L’USSF l’employeur des joueuses internationales est également la structure qui régit le sport en Amérique. Cet élan de révolte est ainsi devenu le symbole de la lutte d’autres disciplines féminines américaines telles que le rugby, le basket-ball, le hockey ou même du football canadien. Partageant les mêmes envies de changements, les athlètes issues de ces différents sports ont sollicité l’aide des footballeuses et de leur syndicat pour tenter d’aboutir à des résultats similaires.

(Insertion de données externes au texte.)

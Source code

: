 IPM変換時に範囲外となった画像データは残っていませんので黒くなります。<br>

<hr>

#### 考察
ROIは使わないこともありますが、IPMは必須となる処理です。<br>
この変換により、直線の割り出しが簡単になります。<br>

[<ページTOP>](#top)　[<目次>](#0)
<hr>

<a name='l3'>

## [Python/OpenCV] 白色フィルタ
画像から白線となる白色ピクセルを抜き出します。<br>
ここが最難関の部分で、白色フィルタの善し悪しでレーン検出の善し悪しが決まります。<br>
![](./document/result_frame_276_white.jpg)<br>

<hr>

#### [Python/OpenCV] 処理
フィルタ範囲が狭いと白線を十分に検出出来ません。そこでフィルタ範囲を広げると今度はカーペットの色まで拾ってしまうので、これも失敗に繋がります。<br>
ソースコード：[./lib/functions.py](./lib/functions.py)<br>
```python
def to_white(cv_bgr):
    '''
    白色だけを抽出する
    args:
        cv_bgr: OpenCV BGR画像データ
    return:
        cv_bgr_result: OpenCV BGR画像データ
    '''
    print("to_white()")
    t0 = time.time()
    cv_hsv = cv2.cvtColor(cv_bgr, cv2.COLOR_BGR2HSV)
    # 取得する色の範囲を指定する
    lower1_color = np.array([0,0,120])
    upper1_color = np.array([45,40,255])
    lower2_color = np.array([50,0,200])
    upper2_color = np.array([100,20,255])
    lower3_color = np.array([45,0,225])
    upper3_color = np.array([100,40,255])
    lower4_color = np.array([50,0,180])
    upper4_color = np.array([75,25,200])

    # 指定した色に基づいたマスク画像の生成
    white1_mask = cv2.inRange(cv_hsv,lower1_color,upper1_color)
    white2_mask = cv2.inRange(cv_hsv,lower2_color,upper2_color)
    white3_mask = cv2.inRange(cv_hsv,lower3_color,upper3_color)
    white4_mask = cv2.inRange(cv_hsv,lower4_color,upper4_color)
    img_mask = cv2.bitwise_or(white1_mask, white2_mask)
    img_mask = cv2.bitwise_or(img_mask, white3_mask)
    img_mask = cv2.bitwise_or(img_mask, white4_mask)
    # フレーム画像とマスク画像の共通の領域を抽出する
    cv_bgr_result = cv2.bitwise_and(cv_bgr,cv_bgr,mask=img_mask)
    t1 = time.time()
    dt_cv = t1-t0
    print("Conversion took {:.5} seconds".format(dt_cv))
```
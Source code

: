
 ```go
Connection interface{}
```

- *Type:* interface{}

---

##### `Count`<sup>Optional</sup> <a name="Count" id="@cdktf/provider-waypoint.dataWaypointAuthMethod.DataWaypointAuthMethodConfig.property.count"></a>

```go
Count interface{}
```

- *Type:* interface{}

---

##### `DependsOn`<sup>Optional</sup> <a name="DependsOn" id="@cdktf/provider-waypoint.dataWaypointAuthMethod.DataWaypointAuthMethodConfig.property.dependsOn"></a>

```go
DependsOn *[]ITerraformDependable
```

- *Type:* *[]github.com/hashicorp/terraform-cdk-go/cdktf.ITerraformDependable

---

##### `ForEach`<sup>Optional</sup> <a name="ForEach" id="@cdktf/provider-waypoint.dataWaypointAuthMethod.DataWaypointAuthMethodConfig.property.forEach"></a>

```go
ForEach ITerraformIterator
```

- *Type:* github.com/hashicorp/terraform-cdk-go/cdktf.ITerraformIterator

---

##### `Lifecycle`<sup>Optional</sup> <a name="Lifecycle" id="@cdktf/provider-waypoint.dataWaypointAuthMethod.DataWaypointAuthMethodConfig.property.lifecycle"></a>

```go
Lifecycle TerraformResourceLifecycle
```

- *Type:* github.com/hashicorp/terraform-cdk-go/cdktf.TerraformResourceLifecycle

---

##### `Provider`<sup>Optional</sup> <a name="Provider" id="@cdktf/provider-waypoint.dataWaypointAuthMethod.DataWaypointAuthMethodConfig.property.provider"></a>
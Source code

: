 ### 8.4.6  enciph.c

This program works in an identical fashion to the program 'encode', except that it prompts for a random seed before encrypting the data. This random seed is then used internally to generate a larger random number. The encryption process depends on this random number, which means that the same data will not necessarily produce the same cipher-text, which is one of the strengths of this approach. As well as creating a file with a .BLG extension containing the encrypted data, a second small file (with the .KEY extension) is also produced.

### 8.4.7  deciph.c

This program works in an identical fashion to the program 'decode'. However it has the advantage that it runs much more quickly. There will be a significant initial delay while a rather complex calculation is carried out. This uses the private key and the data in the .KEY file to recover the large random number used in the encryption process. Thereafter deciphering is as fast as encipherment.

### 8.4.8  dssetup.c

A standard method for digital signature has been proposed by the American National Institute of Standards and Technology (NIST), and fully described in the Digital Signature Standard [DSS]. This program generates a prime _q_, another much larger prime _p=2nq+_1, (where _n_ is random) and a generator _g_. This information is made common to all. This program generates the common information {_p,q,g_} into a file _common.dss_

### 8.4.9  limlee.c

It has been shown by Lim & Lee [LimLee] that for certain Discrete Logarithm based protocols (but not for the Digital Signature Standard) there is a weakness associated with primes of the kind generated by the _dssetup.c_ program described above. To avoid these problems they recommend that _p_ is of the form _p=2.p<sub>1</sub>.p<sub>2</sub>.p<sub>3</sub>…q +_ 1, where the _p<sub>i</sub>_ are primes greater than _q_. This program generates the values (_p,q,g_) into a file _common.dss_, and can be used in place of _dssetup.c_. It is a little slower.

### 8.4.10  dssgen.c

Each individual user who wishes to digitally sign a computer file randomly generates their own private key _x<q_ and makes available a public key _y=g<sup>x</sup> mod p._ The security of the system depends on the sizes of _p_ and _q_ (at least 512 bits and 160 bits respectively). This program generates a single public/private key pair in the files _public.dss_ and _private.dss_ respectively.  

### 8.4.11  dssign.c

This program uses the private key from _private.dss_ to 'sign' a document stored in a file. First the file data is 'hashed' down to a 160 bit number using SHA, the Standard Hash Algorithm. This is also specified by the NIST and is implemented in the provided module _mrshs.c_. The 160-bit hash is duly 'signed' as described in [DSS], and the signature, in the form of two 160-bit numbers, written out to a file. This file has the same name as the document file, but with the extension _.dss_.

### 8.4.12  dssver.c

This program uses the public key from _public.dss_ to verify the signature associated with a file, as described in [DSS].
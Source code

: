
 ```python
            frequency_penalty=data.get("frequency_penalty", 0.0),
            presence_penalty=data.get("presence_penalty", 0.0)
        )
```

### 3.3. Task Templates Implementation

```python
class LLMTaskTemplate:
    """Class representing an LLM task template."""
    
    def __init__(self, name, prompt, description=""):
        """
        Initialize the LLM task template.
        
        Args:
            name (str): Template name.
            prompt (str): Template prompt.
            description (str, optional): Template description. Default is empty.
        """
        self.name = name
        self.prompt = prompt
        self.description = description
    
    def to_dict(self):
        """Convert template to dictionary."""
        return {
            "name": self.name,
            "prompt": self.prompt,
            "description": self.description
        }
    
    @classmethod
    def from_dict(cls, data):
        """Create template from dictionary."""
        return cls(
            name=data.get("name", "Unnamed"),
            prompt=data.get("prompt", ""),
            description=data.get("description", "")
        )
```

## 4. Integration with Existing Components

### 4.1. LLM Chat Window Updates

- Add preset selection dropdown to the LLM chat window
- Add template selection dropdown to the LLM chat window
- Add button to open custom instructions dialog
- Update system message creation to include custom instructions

Les footballeuses US mettent en avant le fait qu’elles sont tenues de jouer plus de matches que l’équipe masculine, qu’elles en gagnent plus et sont plus titrées, tout en recevant un salaire moindre de la part de la Fédération. Alors que pendant des décennies l’investissement de l’USSF a permis à la sélection féminine de football de devenir la plus titrée au monde côté féminin (trois coupes du monde, quatre médailles d’Or Olympique, sept titres CONCACAF), les joueuses se sont toujours plaint de la disparité de traitements financier et de logistique comparé à leurs homologues masculins. En 2000, quelques mois après leur titre mondial remporté sur leurs terres mais mécontentes du montant de leur salaire, la génération de joueuses US de l’époque avait boycotté un tournoi en Australie. Un avant-goût de la fronde qui s’est accentuée en 2015 à l’aube de la Coupe du Monde au Canada. Celles-ci n’avaient pas hésité à affronter la FIFA contre le déroulement de la compétition sur des pelouses synthétiques, les primes de matchs trop basses ou encore des normes d’arbitrage litigieuses.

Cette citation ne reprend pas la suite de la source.